● Exercise details
Which of the lines in the data mention the string "Velg"? List them all.

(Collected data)
--- START ---

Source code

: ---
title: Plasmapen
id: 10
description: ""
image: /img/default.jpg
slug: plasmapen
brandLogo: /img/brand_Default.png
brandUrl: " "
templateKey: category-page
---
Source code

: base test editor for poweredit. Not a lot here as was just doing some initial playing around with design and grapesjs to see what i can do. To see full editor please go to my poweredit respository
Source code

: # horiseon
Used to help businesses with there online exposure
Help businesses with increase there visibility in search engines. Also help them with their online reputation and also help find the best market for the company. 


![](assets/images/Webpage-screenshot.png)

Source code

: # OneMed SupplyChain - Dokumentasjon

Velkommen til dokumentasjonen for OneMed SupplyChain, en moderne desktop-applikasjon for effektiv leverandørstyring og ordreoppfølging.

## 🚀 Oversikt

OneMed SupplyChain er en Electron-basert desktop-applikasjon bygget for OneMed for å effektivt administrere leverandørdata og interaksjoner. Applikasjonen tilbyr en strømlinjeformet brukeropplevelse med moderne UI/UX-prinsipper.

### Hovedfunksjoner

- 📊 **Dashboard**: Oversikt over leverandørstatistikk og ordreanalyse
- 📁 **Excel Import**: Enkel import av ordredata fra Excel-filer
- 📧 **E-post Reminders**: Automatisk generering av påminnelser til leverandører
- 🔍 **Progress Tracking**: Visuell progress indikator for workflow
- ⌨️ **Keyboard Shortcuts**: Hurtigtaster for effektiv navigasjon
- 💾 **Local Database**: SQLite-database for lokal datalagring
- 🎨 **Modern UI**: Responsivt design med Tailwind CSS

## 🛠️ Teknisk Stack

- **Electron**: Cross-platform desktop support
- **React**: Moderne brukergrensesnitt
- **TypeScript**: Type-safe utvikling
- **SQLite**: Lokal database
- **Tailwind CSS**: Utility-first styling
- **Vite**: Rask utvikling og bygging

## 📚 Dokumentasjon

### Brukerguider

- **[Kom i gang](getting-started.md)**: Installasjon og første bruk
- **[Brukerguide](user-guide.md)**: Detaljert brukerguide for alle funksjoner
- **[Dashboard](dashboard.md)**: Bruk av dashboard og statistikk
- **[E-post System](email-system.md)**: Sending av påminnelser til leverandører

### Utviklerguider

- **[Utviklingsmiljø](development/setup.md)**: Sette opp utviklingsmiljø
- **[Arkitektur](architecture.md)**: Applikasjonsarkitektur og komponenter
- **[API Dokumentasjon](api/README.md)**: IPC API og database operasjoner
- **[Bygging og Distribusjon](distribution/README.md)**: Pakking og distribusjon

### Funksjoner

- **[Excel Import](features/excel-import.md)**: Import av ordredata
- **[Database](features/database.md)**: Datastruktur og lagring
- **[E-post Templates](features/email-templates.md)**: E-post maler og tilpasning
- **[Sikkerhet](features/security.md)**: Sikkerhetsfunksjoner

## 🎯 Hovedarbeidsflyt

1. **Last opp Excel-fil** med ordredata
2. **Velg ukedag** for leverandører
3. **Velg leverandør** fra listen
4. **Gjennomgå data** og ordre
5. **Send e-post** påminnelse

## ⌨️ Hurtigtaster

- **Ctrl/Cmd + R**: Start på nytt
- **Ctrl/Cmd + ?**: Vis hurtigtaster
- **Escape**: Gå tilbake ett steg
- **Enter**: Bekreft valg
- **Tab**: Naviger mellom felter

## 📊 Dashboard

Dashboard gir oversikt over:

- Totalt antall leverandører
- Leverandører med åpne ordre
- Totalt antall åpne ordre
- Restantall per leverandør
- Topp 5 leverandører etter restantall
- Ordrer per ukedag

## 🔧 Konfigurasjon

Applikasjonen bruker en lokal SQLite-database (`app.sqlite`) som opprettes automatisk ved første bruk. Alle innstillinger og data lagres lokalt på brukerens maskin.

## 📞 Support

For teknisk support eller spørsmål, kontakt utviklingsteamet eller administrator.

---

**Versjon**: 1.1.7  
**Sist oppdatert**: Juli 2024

--- END ---

● Task response
2. **Velg ukedag** for leverandører
3. **Velg leverandør** fra listen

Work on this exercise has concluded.